Items installed prior to 1 April 2010 will be rated conventionally. The exception will apply to all of the microgeneration plant forming the installation, not just that which would otherwise fall within Class 1 of the regulations.

The regulation only refers to the extent that it has microgeneration capacity it does not therefore mean the presence of the P and M is ignored if it has some other function e.g. photovoltaic tiles forming a roof or wall covering and having the additional function of keeping the building watertight.

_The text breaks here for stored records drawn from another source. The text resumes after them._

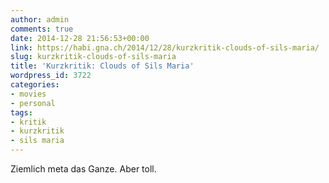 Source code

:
 ```yaml
---
author: admin
comments: true
date: 2014-12-28 21:56:53+00:00
link: https://habi.gna.ch/2014/12/28/kurzkritik-clouds-of-sils-maria/
slug: kurzkritik-clouds-of-sils-maria
title: 'Kurzkritik: Clouds of Sils Maria'
wordpress_id: 3722
categories:
- movies
- personal
tags:
- kritik
- kurzkritik
- sils maria
---
```


Ziemlich meta das Ganze.
Aber toll.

Microgeneration capacity includes P and M for both the generation of electricity and the production of heat providing the source of energy or the technology is mentioned in section 26 of the Climate Change and Sustainable Energy Act 2006. These are defined by both being named and having a capacity that does not exceed specified figures.

These are:

Source/technology

Biomass, bio fuels, fuel cells, photovolyaics, water (including waves and tides), wind, solar power, geothermal sources, combined heat and power systems and other sources and technologies specified by the Secretary if State.

Capacity

Generation of electricity - 50 kilowatts Production of heat - 45 Kilowatts thermal

The tests apply to each separate item of P and M, and generally speaking the capacities are for fairly small units of P and M which are usually installed to supplement the principal source of energy (whether electrical or heat) enjoyed by a hereditament.

It should however be noted that the unit for CHP is the system, and a system with the capacity to generate electricity up to 50 KW and produce heat up to 45 KW thermal would be able to provide heat and provide power to a reasonably sized building.

Because the regulations only refer to the extent it has microgeneration capacity it does not mean the presence of the combined heat and power plant is ignored. If the combined system is the only heating system in the building, the building should not be valued as if it was unheated but an allowance made to reflect the exclusion from value of the microgeneration capacity. The question to be asked is therefore how much less valuable is the hereditament because it does not have this capacity? In effect the property is to be valued at whatever lower rental it would achieve if it was the tenant who would need to install the necessary heat source P and M.